What we learned from that process is that you have to figure out how to, essentially, have a seat at the table. How to be able to have a conversation with policymakers. All the big exchange incumbents, whether it’s CME, Nasdaq, or CBOE, if you look at their executive teams or advisors, there’s a lot of ex-secretary of this or that, and the reason they are there is because they are connected. They have the networks and can help educate people and policymakers. 

That’s a muscle we didn’t have as a small startup company. At the same time, you have someone who is very excited about prediction markets. Anyone who is excited about this mission, we are all for it. What I always say is that Kalshi, honestly, we’re kind of like single-issue people. If you’re pro-prediction markets, we love you, because we love prediction markets. 

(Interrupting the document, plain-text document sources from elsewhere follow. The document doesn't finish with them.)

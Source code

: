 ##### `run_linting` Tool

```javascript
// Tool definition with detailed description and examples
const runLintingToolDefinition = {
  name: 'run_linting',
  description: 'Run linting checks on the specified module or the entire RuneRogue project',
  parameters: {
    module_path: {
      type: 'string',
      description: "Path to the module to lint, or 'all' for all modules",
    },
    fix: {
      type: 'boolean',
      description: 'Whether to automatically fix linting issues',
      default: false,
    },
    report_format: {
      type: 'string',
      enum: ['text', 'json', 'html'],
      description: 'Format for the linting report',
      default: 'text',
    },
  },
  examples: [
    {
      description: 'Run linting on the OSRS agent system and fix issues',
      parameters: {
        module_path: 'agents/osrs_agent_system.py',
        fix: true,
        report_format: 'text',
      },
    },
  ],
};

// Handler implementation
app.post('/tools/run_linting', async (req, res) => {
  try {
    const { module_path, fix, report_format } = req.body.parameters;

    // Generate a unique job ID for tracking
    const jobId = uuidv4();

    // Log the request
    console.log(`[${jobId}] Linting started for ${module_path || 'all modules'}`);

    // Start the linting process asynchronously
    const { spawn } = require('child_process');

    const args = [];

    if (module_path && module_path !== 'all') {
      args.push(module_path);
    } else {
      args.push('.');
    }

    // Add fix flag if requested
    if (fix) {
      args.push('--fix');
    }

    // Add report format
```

So yes, we have Don Jr. We have people on both sides of the aisle because it’s equally important to have people on the Democratic side. People don’t like to talk about that as much because it’s not juicy. Maybe in two or three years they’ll talk about that more.

FOS: Let’s talk about Giannis Antetokounmpo. He made quite the splash when he announced he was an investor in Kalshi back in February. How did that relationship come to be?

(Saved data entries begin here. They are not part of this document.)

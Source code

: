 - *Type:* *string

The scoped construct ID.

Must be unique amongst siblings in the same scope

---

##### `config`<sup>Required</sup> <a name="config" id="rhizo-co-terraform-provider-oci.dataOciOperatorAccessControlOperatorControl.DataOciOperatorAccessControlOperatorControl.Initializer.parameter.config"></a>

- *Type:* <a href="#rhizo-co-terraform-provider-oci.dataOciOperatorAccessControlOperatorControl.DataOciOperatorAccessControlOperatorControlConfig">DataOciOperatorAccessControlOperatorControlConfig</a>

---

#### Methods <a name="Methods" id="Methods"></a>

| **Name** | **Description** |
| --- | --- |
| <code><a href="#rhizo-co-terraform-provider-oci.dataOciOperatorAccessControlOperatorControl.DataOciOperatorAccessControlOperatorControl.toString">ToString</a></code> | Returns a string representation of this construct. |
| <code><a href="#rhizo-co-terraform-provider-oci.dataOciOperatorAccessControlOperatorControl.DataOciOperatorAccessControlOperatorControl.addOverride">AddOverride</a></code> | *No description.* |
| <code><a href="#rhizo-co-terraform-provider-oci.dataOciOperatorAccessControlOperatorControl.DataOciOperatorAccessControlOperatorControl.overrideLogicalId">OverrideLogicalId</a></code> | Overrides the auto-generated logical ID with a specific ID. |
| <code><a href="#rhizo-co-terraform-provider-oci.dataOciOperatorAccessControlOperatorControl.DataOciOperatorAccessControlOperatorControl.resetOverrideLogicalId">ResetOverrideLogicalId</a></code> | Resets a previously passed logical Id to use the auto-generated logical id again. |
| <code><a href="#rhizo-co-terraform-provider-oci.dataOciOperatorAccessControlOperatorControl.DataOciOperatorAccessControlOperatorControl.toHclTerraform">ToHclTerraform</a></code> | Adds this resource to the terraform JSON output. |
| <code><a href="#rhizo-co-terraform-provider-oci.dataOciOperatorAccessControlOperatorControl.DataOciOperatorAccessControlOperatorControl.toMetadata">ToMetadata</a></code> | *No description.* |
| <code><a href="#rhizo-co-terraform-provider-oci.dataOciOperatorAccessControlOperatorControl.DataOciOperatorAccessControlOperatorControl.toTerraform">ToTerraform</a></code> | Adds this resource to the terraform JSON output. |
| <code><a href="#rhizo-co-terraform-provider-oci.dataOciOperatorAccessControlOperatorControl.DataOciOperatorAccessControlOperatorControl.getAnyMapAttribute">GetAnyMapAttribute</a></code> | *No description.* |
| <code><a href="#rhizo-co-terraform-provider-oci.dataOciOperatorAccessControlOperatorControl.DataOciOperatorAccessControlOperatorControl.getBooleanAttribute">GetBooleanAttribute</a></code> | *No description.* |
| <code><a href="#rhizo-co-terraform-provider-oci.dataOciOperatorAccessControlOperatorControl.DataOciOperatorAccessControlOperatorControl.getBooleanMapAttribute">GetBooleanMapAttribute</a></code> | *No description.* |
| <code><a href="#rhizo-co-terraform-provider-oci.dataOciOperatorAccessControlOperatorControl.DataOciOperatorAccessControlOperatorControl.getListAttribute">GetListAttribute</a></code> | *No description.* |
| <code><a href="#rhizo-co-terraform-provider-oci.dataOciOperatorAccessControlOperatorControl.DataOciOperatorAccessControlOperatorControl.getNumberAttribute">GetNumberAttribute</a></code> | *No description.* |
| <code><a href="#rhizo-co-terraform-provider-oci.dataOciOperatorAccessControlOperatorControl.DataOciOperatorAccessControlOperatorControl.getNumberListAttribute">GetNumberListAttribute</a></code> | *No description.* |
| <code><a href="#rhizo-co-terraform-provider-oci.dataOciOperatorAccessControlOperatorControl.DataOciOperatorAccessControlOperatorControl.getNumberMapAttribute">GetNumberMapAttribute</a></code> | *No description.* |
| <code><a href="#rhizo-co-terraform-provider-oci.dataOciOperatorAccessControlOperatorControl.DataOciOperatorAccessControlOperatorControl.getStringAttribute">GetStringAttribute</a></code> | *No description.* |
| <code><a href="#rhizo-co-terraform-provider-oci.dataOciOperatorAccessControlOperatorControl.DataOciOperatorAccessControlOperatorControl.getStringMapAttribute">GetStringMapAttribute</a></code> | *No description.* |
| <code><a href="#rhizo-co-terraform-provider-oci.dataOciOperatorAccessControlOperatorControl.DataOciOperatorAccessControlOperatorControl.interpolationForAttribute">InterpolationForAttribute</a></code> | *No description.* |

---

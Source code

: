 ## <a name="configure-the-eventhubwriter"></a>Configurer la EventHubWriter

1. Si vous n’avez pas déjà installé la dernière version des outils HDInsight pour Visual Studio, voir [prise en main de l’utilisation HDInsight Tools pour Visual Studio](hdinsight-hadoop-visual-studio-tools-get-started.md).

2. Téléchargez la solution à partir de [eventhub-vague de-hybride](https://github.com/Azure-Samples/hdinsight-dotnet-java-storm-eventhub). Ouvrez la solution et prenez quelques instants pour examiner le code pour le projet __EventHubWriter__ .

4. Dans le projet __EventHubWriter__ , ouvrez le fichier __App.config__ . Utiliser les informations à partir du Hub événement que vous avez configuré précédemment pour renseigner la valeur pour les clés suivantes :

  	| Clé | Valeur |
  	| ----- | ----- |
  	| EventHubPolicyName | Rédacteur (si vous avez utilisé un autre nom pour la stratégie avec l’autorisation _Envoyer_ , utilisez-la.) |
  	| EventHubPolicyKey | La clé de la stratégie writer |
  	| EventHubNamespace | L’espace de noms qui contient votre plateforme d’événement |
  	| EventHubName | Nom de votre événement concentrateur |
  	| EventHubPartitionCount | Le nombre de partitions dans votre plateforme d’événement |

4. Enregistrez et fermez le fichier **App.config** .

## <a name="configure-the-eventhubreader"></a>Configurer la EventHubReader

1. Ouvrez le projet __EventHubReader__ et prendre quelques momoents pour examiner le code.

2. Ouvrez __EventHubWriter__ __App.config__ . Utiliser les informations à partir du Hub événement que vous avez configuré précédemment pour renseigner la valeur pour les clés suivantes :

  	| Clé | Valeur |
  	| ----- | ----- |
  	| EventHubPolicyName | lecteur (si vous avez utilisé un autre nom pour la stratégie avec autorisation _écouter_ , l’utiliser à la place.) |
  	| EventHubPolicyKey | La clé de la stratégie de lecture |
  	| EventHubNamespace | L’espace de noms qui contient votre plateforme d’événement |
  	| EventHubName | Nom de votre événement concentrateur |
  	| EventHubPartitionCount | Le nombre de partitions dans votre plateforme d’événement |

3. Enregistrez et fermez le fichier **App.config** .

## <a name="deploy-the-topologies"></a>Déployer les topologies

Mansour: He loves the concept. We got on FaceTime, and he was like ‘should we do something? I love this concept of a market where you’re basically predicting all these different things.’ At the time, it was close to the [NBA trade deadline] and he was looking at the markets moving on where he might go. Any athletes or celebrities that love the concept, who get it, we will do something with. 

FOS: In addition to Giannis, Kyle Kuzma is an investor in Kalshi. Are there other athlete investors you can share?

Mansour: I honestly don’t know, I would need to ask the team. We have a bunch who are investors and a bunch who are endorsers. I’m not super involved in those details. What I am involved in, I’m super in the weeds of the actual integrations, the content.

FOS: Like the Greece/Grease commercial.

Mansour: [Antetokounmpo] really enjoyed making that. I mean, he stayed a few hours extra just enjoying himself, dancing in the outfit. He had so much fun, and I think that comes through.

FOS: Leagues, which at first would not touch prediction markets, have started to come around. You and Polymarket are both official partners of the NHL, and I recently reported that you’re in talks with the NBA. What’s the status there?

Mansour: We’re talking with all the leagues. I think, inevitably, it was not very difficult to predict that the leagues were going to start embracing this. There’s two reasons to do it: one is we are incredibly serious about integrity. We are scraping the names of all the people involved in a league and blocking them from trading, we flag them on internal systems, etc. Having that data link, that connectivity to the leagues, will improve those efforts, and we can figure out the limits of markets together. 

Then there’s fan engagement. There’s something about prediction markets, it’s not just people who trade. 80% of our users don’t trade. Kalshi is a way to engage with the game and not everybody is trading. 

FOS: You hit on one of the other questions I was going to ask. The CFTC just proposed new rules to govern the industry. What did you think of those?

Mansour: The rulemaking is a good thing. I think the micro plays, for example, whether someone is going to throw a ball or a strike on the next pitch, or score the next three-pointer, those are a lot harder from a market integrity perspective. And I’ve been surprised, honestly, that states have let those happen for this long.

I think some of the leagues are excited about the fact that, at the federal level, you can stop these markets with integrity issues instead of needing to go to 40 different states.

Then, also, the national security stuff. I mean, you know, we’ve been very vocal about this. I hope this puts pressure on the offshore players to stop offering markets on things like terrorism, war. Those are bad markets.